▸ Dataset entries
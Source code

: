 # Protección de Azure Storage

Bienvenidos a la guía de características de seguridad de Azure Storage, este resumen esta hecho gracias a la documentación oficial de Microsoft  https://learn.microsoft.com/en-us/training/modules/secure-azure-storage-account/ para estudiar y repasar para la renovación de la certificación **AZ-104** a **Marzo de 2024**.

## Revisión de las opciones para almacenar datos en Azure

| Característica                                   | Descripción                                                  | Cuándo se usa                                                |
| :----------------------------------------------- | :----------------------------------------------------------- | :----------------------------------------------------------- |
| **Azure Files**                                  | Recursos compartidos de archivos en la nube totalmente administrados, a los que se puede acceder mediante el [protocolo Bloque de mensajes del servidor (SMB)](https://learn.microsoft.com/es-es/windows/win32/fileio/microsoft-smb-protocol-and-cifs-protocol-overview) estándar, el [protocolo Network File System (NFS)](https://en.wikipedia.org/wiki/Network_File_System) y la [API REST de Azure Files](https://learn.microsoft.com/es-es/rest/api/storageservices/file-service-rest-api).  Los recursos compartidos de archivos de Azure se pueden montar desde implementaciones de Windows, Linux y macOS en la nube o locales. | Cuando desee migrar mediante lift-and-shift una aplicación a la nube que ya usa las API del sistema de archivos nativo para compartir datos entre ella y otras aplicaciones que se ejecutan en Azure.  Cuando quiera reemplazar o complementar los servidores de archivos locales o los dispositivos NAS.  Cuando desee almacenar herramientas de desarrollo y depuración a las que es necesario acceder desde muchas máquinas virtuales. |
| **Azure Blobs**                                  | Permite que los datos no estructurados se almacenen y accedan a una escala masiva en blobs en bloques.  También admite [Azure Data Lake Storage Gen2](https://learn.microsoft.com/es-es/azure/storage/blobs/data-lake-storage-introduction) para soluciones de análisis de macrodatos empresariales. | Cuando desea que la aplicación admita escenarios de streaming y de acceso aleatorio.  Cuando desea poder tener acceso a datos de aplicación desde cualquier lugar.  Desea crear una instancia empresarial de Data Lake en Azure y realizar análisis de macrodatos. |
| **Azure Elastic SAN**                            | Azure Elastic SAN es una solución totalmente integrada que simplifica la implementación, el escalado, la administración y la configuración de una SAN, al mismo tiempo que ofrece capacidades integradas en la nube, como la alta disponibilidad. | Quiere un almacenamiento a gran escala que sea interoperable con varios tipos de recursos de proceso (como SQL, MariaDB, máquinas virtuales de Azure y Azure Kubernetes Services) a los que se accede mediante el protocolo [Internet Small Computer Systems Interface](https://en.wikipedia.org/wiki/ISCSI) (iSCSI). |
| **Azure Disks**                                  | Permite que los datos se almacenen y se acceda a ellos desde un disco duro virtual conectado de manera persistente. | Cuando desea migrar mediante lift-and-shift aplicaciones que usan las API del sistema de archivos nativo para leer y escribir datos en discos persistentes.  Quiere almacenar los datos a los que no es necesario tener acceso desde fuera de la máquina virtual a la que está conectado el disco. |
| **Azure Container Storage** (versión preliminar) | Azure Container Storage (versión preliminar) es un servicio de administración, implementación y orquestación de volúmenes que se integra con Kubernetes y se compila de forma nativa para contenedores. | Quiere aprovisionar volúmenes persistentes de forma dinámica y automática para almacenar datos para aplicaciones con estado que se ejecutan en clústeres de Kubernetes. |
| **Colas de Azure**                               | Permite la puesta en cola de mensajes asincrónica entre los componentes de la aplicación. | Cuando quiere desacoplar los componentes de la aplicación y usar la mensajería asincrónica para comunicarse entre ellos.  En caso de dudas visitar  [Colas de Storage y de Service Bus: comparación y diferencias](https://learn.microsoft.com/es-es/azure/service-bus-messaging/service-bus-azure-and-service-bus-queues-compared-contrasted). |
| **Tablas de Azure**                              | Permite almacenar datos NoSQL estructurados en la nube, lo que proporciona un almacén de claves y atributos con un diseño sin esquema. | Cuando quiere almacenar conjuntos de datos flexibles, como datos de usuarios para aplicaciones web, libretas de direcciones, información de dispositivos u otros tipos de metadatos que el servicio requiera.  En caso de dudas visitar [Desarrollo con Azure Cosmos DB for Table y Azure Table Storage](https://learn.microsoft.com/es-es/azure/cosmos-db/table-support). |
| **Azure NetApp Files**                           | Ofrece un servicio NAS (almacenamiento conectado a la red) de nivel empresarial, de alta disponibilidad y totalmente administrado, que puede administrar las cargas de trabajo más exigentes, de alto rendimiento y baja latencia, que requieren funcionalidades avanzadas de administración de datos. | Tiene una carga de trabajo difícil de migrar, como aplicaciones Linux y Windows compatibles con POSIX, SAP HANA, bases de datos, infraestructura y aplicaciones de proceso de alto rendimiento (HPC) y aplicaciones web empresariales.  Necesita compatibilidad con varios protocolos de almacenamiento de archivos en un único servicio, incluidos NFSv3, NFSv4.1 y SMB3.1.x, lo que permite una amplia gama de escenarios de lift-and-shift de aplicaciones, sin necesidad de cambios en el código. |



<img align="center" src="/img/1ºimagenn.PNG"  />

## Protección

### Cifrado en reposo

▸ Assignment
Give the number of lines in the listing above that contain the word "Protección", with no other text.

▸ Answer below
2